→ Work task
Every line of the data that contains the string "near" must be copied.

→ Supplied data

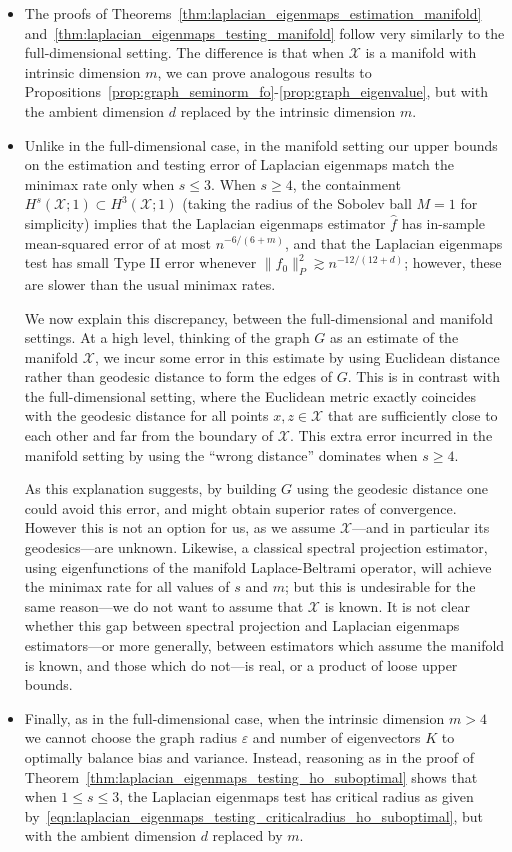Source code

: \documentclass{article}
\newcommand{\1}{\mathbf{1}}
\newcommand{\mc}[1]{\mathcal{#1}}
\newcommand{\wh}[1]{\widehat{#1}}
\theoremstyle{alden}
\theoremstyle{aldenthm}
\theoremstyle{definition}
\theoremstyle{remark}
\begin{document}
\begin{itemize}
	\item The proofs of Theorems~\ref{thm:laplacian_eigenmaps_estimation_manifold} and~\ref{thm:laplacian_eigenmaps_testing_manifold} follow very similarly to the full-dimensional setting. The difference is that when $\mc{X}$ is a manifold with intrinsic dimension $m$, we can prove analogous results to Propositions~\ref{prop:graph_seminorm_fo}-\ref{prop:graph_eigenvalue}, but with the ambient dimension $d$ replaced by the intrinsic dimension $m$. 
	\item Unlike in the full-dimensional case, in the manifold setting our upper bounds on the estimation and testing error of Laplacian eigenmaps match the minimax rate only when $s \leq 3$.  When $s \geq 4$, the containment $H^s(\mc{X};1) \subset H^{3}(\mc{X};1)$ (taking the radius of the Sobolev ball $M = 1$ for simplicity) implies that the Laplacian eigenmaps estimator $\wh{f}$ has in-sample mean-squared error of at most $n^{-6/(6 + m)}$, and that the Laplacian eigenmaps test has small Type II error whenever $\|f_0\|_P^2 \gtrsim n^{-12/(12 + d)}$; however, these are slower than the usual minimax rates. 
	
	We now explain this discrepancy, between the full-dimensional and manifold settings. At a high level, thinking of the graph $G$ as an estimate of the manifold $\mc{X}$, we incur some error in this estimate by using Euclidean distance rather than geodesic distance to form the edges of $G$. This is in contrast with the full-dimensional setting, where the Euclidean metric exactly coincides with the geodesic distance for all points $x,z \in \mc{X}$ that are sufficiently close to each other and far from the boundary of $\mc{X}$. This extra error incurred in the manifold setting by using the ``wrong distance'' dominates when $s \geq 4$. 
	
	As this explanation suggests, by building $G$ using the geodesic distance one could avoid this error, and might obtain superior rates of convergence. However this is not an option for us, as we assume $\mc{X}$---and in particular its geodesics---are unknown. Likewise, a classical spectral projection estimator, using eigenfunctions of the manifold Laplace-Beltrami operator, will achieve the minimax rate for all values of $s$ and $m$; but this is undesirable for the same reason---we do not want to assume that $\mc{X}$ is known. It is not clear whether this gap between spectral projection and Laplacian eigenmaps estimators---or more generally, between estimators which assume the manifold is known, and those which do not---is real, or a product of loose upper bounds. 
	
	\item Finally, as in the full-dimensional case, when the intrinsic dimension $m > 4$ we cannot choose the graph radius $\varepsilon$ and number of eigenvectors $K$ to optimally balance bias and variance.  Instead, reasoning as in the proof of Theorem~\ref{thm:laplacian_eigenmaps_testing_ho_suboptimal} shows that when $1 \leq s \leq 3$, the Laplacian eigenmaps test has critical radius as given by~\eqref{eqn:laplacian_eigenmaps_testing_criticalradius_ho_suboptimal}, but with the ambient dimension $d$ replaced by $m$.
\end{itemize}
\end{document}
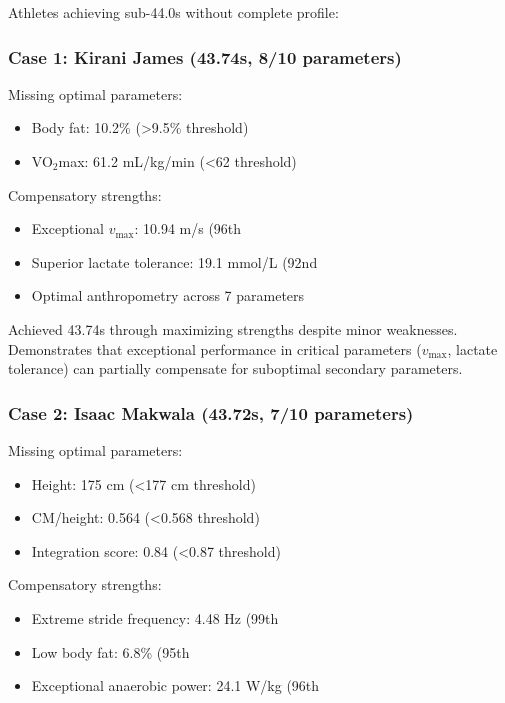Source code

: Athletes achieving sub-44.0s without complete profile:

\subsubsection{Case 1: Kirani James (43.74s, 8/10 parameters)}

Missing optimal parameters:
\begin{itemize}
    \item Body fat: 10.2\% (>9.5\% threshold)
    \item VO$_2$max: 61.2 mL/kg/min (<62 threshold)
\end{itemize}

Compensatory strengths:
\begin{itemize}
    \item Exceptional $v_{\max}$: 10.94 m/s (96th %
    \item Superior lactate tolerance: 19.1 mmol/L (92nd %
    \item Optimal anthropometry across 7 parameters
\end{itemize}

Achieved 43.74s through maximizing strengths despite minor weaknesses. Demonstrates that exceptional performance in critical parameters ($v_{\max}$, lactate tolerance) can partially compensate for suboptimal secondary parameters.

\subsubsection{Case 2: Isaac Makwala (43.72s, 7/10 parameters)}

Missing optimal parameters:
\begin{itemize}
    \item Height: 175 cm (<177 cm threshold)
    \item CM/height: 0.564 (<0.568 threshold)
    \item Integration score: 0.84 (<0.87 threshold)
\end{itemize}

Compensatory strengths:
\begin{itemize}
    \item Extreme stride frequency: 4.48 Hz (99th %
    \item Low body fat: 6.8\% (95th %
    \item Exceptional anaerobic power: 24.1 W/kg (96th %
\end{itemize}

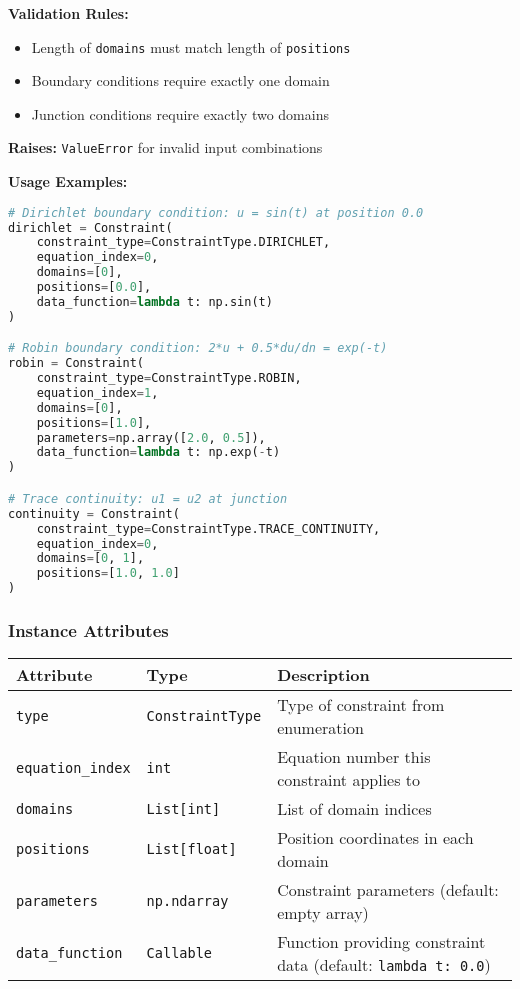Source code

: \textbf{Validation Rules:}
\begin{itemize}
    \item Length of \texttt{domains} must match length of \texttt{positions}
    \item Boundary conditions require exactly one domain
    \item Junction conditions require exactly two domains
\end{itemize}

\textbf{Raises:} \texttt{ValueError} for invalid input combinations

\textbf{Usage Examples:}
\begin{lstlisting}[language=Python, caption=Constraint Constructor Usage]
# Dirichlet boundary condition: u = sin(t) at position 0.0
dirichlet = Constraint(
    constraint_type=ConstraintType.DIRICHLET,
    equation_index=0,
    domains=[0],
    positions=[0.0],
    data_function=lambda t: np.sin(t)
)

# Robin boundary condition: 2*u + 0.5*du/dn = exp(-t)
robin = Constraint(
    constraint_type=ConstraintType.ROBIN,
    equation_index=1,
    domains=[0],
    positions=[1.0],
    parameters=np.array([2.0, 0.5]),
    data_function=lambda t: np.exp(-t)
)

# Trace continuity: u1 = u2 at junction
continuity = Constraint(
    constraint_type=ConstraintType.TRACE_CONTINUITY,
    equation_index=0,
    domains=[0, 1],
    positions=[1.0, 1.0]
)
\end{lstlisting}

\subsubsection{Instance Attributes}

\begin{longtable}{|p{3.5cm}|p{2.5cm}|p{7cm}|}
\hline
\textbf{Attribute} & \textbf{Type} & \textbf{Description} \\
\hline
\endhead

\texttt{type} & \texttt{ConstraintType} & Type of constraint from enumeration \\
\hline

\texttt{equation\_index} & \texttt{int} & Equation number this constraint applies to \\
\hline

\texttt{domains} & \texttt{List[int]} & List of domain indices \\
\hline

\texttt{positions} & \texttt{List[float]} & Position coordinates in each domain \\
\hline

\texttt{parameters} & \texttt{np.ndarray} & Constraint parameters (default: empty array) \\
\hline

\texttt{data\_function} & \texttt{Callable} & Function providing constraint data (default: \texttt{lambda t: 0.0}) \\
\hline

\end{longtable}

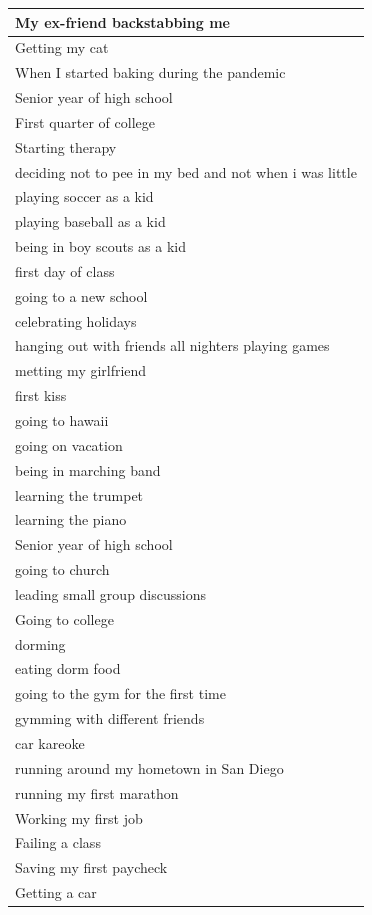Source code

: \documentclass[
  .7em,
  letterpaper,
  DIV=11,
  numbers=noendperiod]{scrartcl}
\begin{document}
\begin{table}
\begin{tabular}{l}
\hline
My ex-friend backstabbing me\\
\hline
Getting my cat\\
\hline
When I started baking during the pandemic\\
\hline
Senior year of high school\\
\hline
First quarter of college\\
\hline
Starting therapy\\
\hline
deciding not to pee in my bed and not when i was little\\
\hline
playing soccer as a kid\\
\hline
playing baseball as a kid\\
\hline
being in boy scouts as a kid\\
\hline
first day of class\\
\hline
going to a new school\\
\hline
celebrating holidays\\
\hline
hanging out with friends all nighters playing games\\
\hline
metting my girlfriend\\
\hline
first kiss\\
\hline
going to hawaii\\
\hline
going on vacation\\
\hline
being in marching band\\
\hline
learning the trumpet\\
\hline
learning the piano\\
\hline
Senior year of high school\\
\hline
going to church\\
\hline
leading small group discussions\\
\hline
Going to college\\
\hline
dorming\\
\hline
eating dorm food\\
\hline
going to the gym for the first time\\
\hline
gymming with different friends\\
\hline
car kareoke\\
\hline
running around my hometown in San Diego\\
\hline
running my first marathon\\
\hline
Working my first job\\
\hline
Failing a class\\
\hline
Saving my first paycheck\\
\hline
Getting a car\\

\end{tabular}
\end{table}
\end{document}
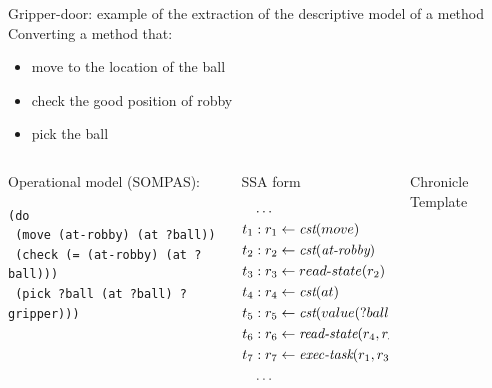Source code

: \begin{frame}[c,fragile]{Gripper-door: example of the extraction of the descriptive model of a method}
    \small
    Converting a method that:
    \small
\begin{itemize}
    \item move to the location of the ball
    \item check the good position of robby
    \item pick the ball
\end{itemize}
\pause
    \begin{columns}[c, T]

        \begin{column}{0.32\textwidth}
            Operational model (SOMPAS):
            \tiny
            \begin{lstlisting}
(do
 (move (at-robby) (at ?ball))
 (check (= (at-robby) (at ?ball)))
 (pick ?ball (at ?ball) ?gripper)))
         \end{lstlisting} 
        \end{column}

        \pause
        \begin{column}{0.32\textwidth}
            SSA form
            \tiny
            \begin{align*}
                & \dots \\
        t_1 &: r_1 \leftarrow \textit{cst}(move) \\
        t_2 &: r_2 \leftarrow \textit{cst}(\textit{at-robby}) \\
        t_3 &: r_3 \leftarrow read\text{-}state(r_2) \\
        t_4 &: r_4 \leftarrow \textit{cst}(at) \\
        t_5 &: r_5 \leftarrow \textit{cst}(value(?ball)) \\
        t_6 &: r_6 \leftarrow \textit{read-state}(r_4, r_5) \\
        t_7 &: r_7 \leftarrow \textit{exec-task}(r_1, r_3, r_6) \\ 
            & \dots\\
            \end{align*}
        \end{column}
        \pause
        \begin{column}{0.32\textwidth}
        Chronicle Template
        

\end{column}
\end{columns}
\end{frame}
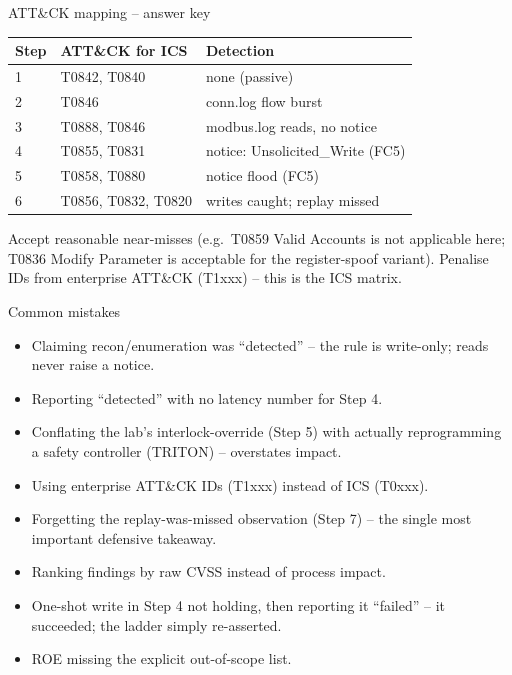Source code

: \documentclass[11pt,a4paper]{article}
\begin{document}
\begin{solutionbox}{ATT\&CK mapping -- answer key}
\small
\begin{tabular}{@{}p{1.0cm}p{5.2cm}p{4.0cm}@{}}
\toprule
\textbf{Step} & \textbf{ATT\&CK for ICS} & \textbf{Detection} \\
\midrule
1 & T0842, T0840           & none (passive) \\
2 & T0846                  & conn.log flow burst \\
3 & T0888, T0846           & modbus.log reads, no notice \\
4 & T0855, T0831           & notice: Unsolicited\_Write (FC5) \\
5 & T0858, T0880           & notice flood (FC5) \\
6 & T0856, T0832, T0820    & writes caught; replay missed \\
\bottomrule
\end{tabular}
\normalsize
\par\vspace{2mm}
Accept reasonable near-misses (e.g.\ T0859 Valid Accounts is not
applicable here; T0836 Modify Parameter is acceptable for the
register-spoof variant). Penalise IDs from enterprise ATT\&CK
(T1xxx) -- this is the ICS matrix.
\end{solutionbox}

\begin{solutionbox}{Common mistakes}
\begin{itemize}\setlength{\itemsep}{1pt}
  \item Claiming recon/enumeration was ``detected'' -- the rule is
        write-only; reads never raise a notice.
  \item Reporting ``detected'' with no latency number for Step 4.
  \item Conflating the lab's interlock-override (Step 5) with actually
        reprogramming a safety controller (TRITON) -- overstates impact.
  \item Using enterprise ATT\&CK IDs (T1xxx) instead of ICS (T0xxx).
  \item Forgetting the replay-was-missed observation (Step 7) -- the
        single most important defensive takeaway.
  \item Ranking findings by raw CVSS instead of process impact.
  \item One-shot write in Step 4 not holding, then reporting it
        ``failed'' -- it succeeded; the ladder simply re-asserted.
  \item ROE missing the explicit out-of-scope list.
\end{itemize}
\end{solutionbox}
\end{document}
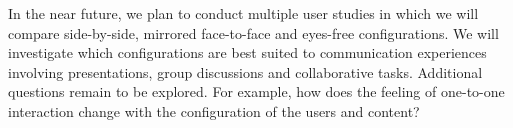 \documentclass[sigchi-a]{acmart}
\begin{document}
In the near future, we plan to conduct multiple user studies in which we will compare side-by-side, mirrored face-to-face and eyes-free configurations. We will 
investigate which configurations are best suited to communication experiences involving presentations, group discussions and collaborative tasks. Additional questions remain to be explored. For example, how does the feeling of one-to-one interaction change with the configuration of the users and content?




\end{document}
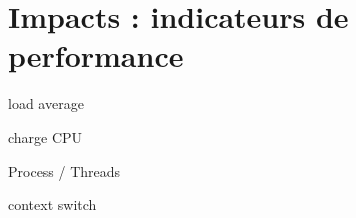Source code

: \section{Impacts : indicateurs de performance}
\begin{frame}
	\begin{block}{load average}
	\end{block}
	\begin{block}{charge CPU}
	\end{block}
\begin{block}{Process / Threads}
	\end{block}
\end{frame}

\begin{frame}
	\begin{block}{context switch}
	\end{block}
\end{frame}

\begin{frame}

\end{frame}

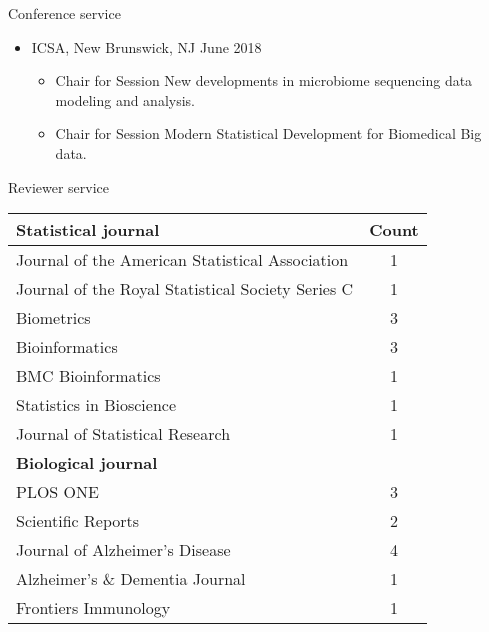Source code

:\documentclass{resume} %
\begin{document}


\begin{rSection}{Conference service}

\begin{itemize}[noitemsep,topsep=0pt]

\item  ICSA, New Brunswick, NJ  \hfill {June 2018}
\begin{itemize}[noitemsep,topsep=0pt]
\item{Chair for Session New developments in microbiome sequencing data modeling and analysis.}
\item{Chair for Session Modern Statistical Development for Biomedical Big data.}
\end{itemize}


\end{itemize}

\end{rSection}


\begin{rSection}{Reviewer service}

\begin{table}[htp]
\begin{center}
\begin{tabular}{l c }
\hline
\hline
\bf{Statistical journal} & Count \\
\hline
Journal of the American Statistical Association & 1 \\
Journal of the Royal Statistical Society Series C & 1 \\
Biometrics & 3 \\
Bioinformatics & 3 \\
BMC Bioinformatics & 1 \\
Statistics in Bioscience & 1 \\
Journal of Statistical Research & 1 \\
\hline
\hline
\bf{Biological journal} &  \\
\hline
PLOS ONE & 3 \\
Scientific Reports & 2 \\
Journal of Alzheimer's Disease & 4 \\
Alzheimer's \& Dementia Journal & 1 \\
Frontiers Immunology & 1 \\
\hline
\hline
\end{tabular}
\end{center}
\label{default}
\end{table}%


\end{rSection}
\end{document}
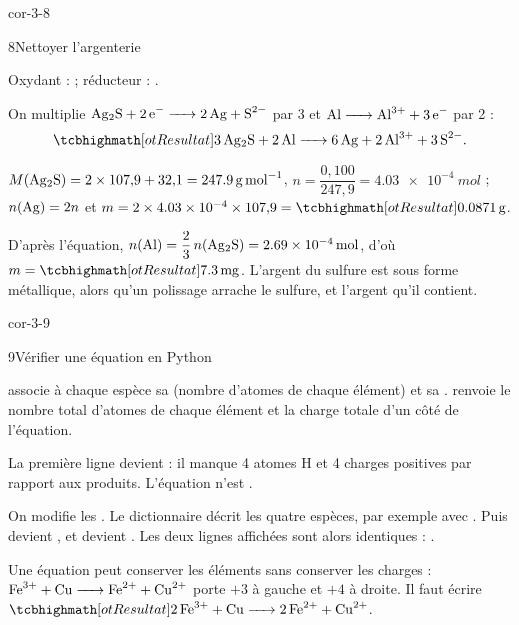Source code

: \begin{blocLivre}{cor-3-8}
\begin{corrige}{8}{Nettoyer l'argenterie}
\begin{questions}
\item Oxydant :  ; réducteur : .
\item On multiplie $\ce{Ag2S + 2e- -> 2Ag + S^{2-}}$ par 3 et $\ce{Al -> Al^{3+} + 3e-}$ par 2 :
\[\res{\ce{3Ag2S + 2Al -> 6Ag + 2Al^{3+} + 3S^{2-}}}.\]
\item $M(\ce{Ag2S})=2\times107{,}9+32{,}1=\qty{247,9}{g.mol^{-1}}$, $n=\dfrac{0{,}100}{247{,}9}=\qty{4,03e-4}{mol}$ ; $n(\ce{Ag})=2n$ et
$m=2\times\num{4.03e-4}\times107{,}9=\res{\qty{0,0871}{g}}$.
\item D'après l'équation, $n(\ce{Al})=\dfrac{2}{3}\,n(\ce{Ag2S})=\qty{2,69e-4}{mol}$, d'où $m=\res{\qty{7,3}{mg}}$. L'argent du sulfure est  sous forme métallique, alors qu'un polissage arrache le sulfure, et l'argent qu'il contient.
\end{questions}
\end{corrige}
\end{blocLivre}
\begin{blocLivre}{cor-3-9}
\begin{corrige}{9}{Vérifier une équation en Python}
\begin{questions}
\item {} associe à chaque espèce sa  (nombre d'atomes de chaque élément) et sa .
 renvoie le nombre total d'atomes de chaque élément et la charge totale d'un côté de l'équation.
\item La première ligne devient  : il manque 4 atomes H et 4 charges
positives par rapport aux produits. L'équation n'est .
\item On modifie les . Le dictionnaire  décrit les quatre espèces, par
exemple avec . Puis  devient , et 
devient . Les deux lignes affichées sont alors identiques : .
\item Une équation peut conserver les éléments sans conserver les charges : $\ce{Fe^{3+} + Cu -> Fe^{2+} + Cu^{2+}}$ porte $+3$ à
gauche et $+4$ à droite. Il faut écrire $\res{\ce{2Fe^{3+} + Cu -> 2Fe^{2+} + Cu^{2+}}}$.
\end{questions}
\end{corrige}
\end{blocLivre}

→ Written reply
Accept reasonable near-misses (e.g.\ T0859 Valid Accounts is not
In the near future, we plan to conduct multiple user studies in which we will compare side-by-side, mirrored face-to-face and eyes-free configurations. We will 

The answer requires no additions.